During our recent Noah’s Ark Zoom session we experienced a takeover bid by one of the participants. He took the opportunity to activate the edit mode on the video we were watching and virtually painted what might have been a piece of high quality contemporary art all over our shared screens. Alternatively it might just have been a scribble, as he is four years old and had commandeered his dad’s phone in order to share in what we were doing. Dad was obviously letting him express his artistry freely, while the rest of us were laughing too much to sing the song about animals going two by two into the ark which we were supposed to be leading. As most of the leaders didn’t have a clue how to do what the little one achieved so easily, it proved to be a humbling experience, and it showed us all very clearly that being very young is a great advantage when it comes to technology!
This led later to some serious thinking on our part, as the Southern Counties Baptist Association had just advertised its next online gathering for ministers and leaders, and one of the subjects for discussion is the need to ‘pivot’ towards younger adults.

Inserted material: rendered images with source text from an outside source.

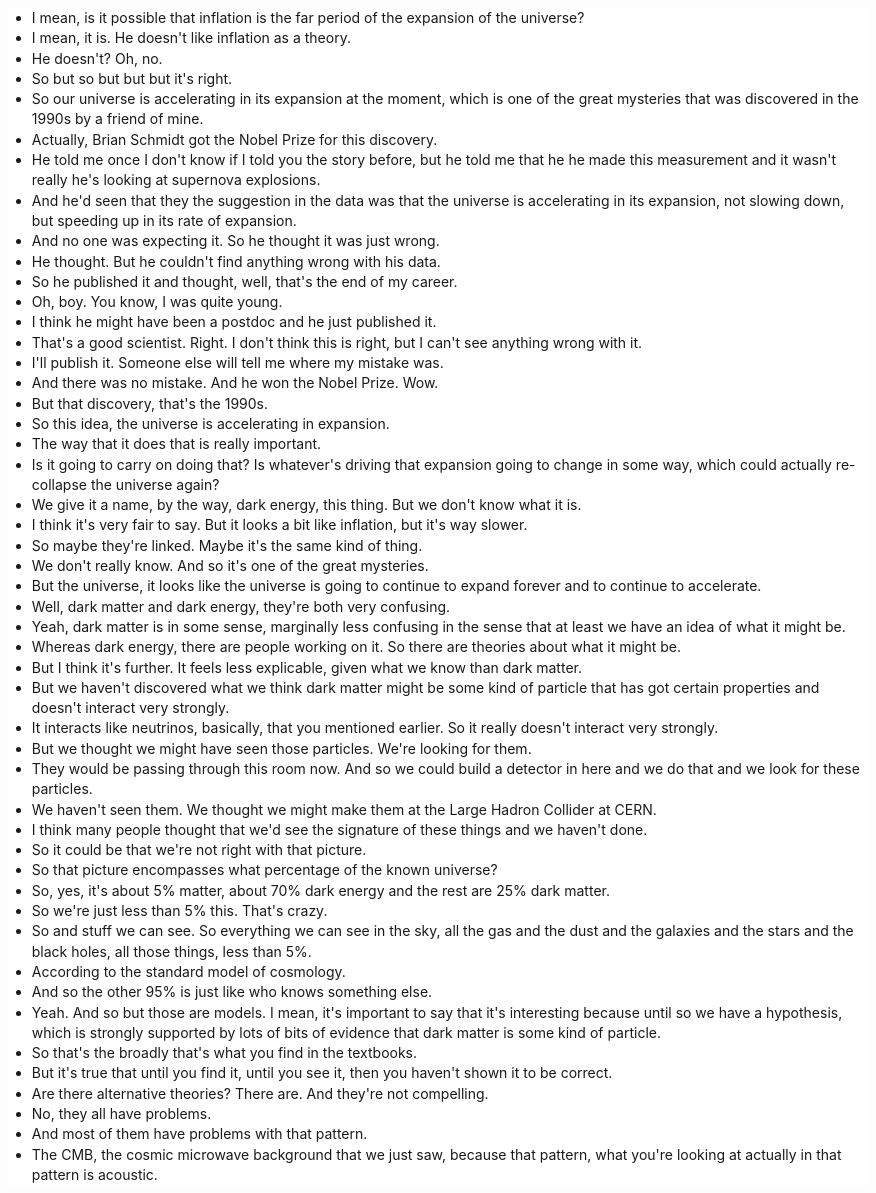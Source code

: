 *  I mean, is it possible that inflation is the far period of the expansion of the universe?
*  I mean, it is. He doesn't like inflation as a theory.
*  He doesn't? Oh, no.
*  So but so but but but it's right.
*  So our universe is accelerating in its expansion at the moment, which is one of the great mysteries that was discovered in the 1990s by a friend of mine.
*  Actually, Brian Schmidt got the Nobel Prize for this discovery.
*  He told me once I don't know if I told you the story before, but he told me that he he made this measurement and it wasn't really he's looking at supernova explosions.
*  And he'd seen that they the suggestion in the data was that the universe is accelerating in its expansion, not slowing down, but speeding up in its rate of expansion.
*  And no one was expecting it. So he thought it was just wrong.
*  He thought. But he couldn't find anything wrong with his data.
*  So he published it and thought, well, that's the end of my career.
*  Oh, boy. You know, I was quite young.
*  I think he might have been a postdoc and he just published it.
*  That's a good scientist. Right. I don't think this is right, but I can't see anything wrong with it.
*  I'll publish it. Someone else will tell me where my mistake was.
*  And there was no mistake. And he won the Nobel Prize. Wow.
*  But that discovery, that's the 1990s.
*  So this idea, the universe is accelerating in expansion.
*  The way that it does that is really important.
*  Is it going to carry on doing that? Is whatever's driving that expansion going to change in some way, which could actually re-collapse the universe again?
*  We give it a name, by the way, dark energy, this thing. But we don't know what it is.
*  I think it's very fair to say. But it looks a bit like inflation, but it's way slower.
*  So maybe they're linked. Maybe it's the same kind of thing.
*  We don't really know. And so it's one of the great mysteries.
*  But the universe, it looks like the universe is going to continue to expand forever and to continue to accelerate.
*  Well, dark matter and dark energy, they're both very confusing.
*  Yeah, dark matter is in some sense, marginally less confusing in the sense that at least we have an idea of what it might be.
*  Whereas dark energy, there are people working on it. So there are theories about what it might be.
*  But I think it's further. It feels less explicable, given what we know than dark matter.
*  But we haven't discovered what we think dark matter might be some kind of particle that has got certain properties and doesn't interact very strongly.
*  It interacts like neutrinos, basically, that you mentioned earlier. So it really doesn't interact very strongly.
*  But we thought we might have seen those particles. We're looking for them.
*  They would be passing through this room now. And so we could build a detector in here and we do that and we look for these particles.
*  We haven't seen them. We thought we might make them at the Large Hadron Collider at CERN.
*  I think many people thought that we'd see the signature of these things and we haven't done.
*  So it could be that we're not right with that picture.
*  So that picture encompasses what percentage of the known universe?
*  So, yes, it's about 5% matter, about 70% dark energy and the rest are 25% dark matter.
*  So we're just less than 5% this. That's crazy.
*  So and stuff we can see. So everything we can see in the sky, all the gas and the dust and the galaxies and the stars and the black holes, all those things, less than 5%.
*  According to the standard model of cosmology.
*  And so the other 95% is just like who knows something else.
*  Yeah. And so but those are models. I mean, it's important to say that it's interesting because until so we have a hypothesis, which is strongly supported by lots of bits of evidence that dark matter is some kind of particle.
*  So that's the broadly that's what you find in the textbooks.
*  But it's true that until you find it, until you see it, then you haven't shown it to be correct.
*  Are there alternative theories? There are. And they're not compelling.
*  No, they all have problems.
*  And most of them have problems with that pattern.
*  The CMB, the cosmic microwave background that we just saw, because that pattern, what you're looking at actually in that pattern is acoustic.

We can all appreciate that it is essential to identify and train our younger people, most especially if there are very few of them and they are still on the periphery of church life without any opportunity to feel valued as an essential part of our life together. Our experience at our toddler group might have made us laugh, but it also challenged us that we must identify and value the skills of our younger people and start using them, if we are to remain current and grow.
We wonder if God is challenging us all at this time to consider carefully what responsibility we have in this area. Mentoring younger Christians is a sacred task, whether they are four or forty, most especially when they turn to us for help and guidance in spiritual matters. But it is also hugely important to allow them to thrive in more everyday tasks, as these are the things which will help all of us to make our way in today’s rapidly changing society. It’s not just four-year olds who have things to teach us about social media and technology and there is no doubt that the passion young people feel for social justice and equality puts our own in the shade. We have personally benefitted enormously from spending time at Soul Survivor every summer for the last few years, not just from the speakers and new worship songs that have blessed us, but through the conversations and prayer times we have had with the young people who were supposed to be being led by us.
Years ago, when we were both youth leaders at Slough Baptist Church, the words written by the apostle Paul for his protégé Timothy were written on the wall of the youth group room: ‘Don’t let anyone look down on you because you are young, but set an example for the believers in speech, in conduct, in love, in faith and in purity’. Now more than ever we need to look at the example set for us by our younger members, graciously accept that they know more than we do in so many areas, and that God is calling us to encourage them and set them on the path which will bless them, and us, in the years ahead. We firmly believe that God is leading His whole Church in this direction, and we must follow where He leads.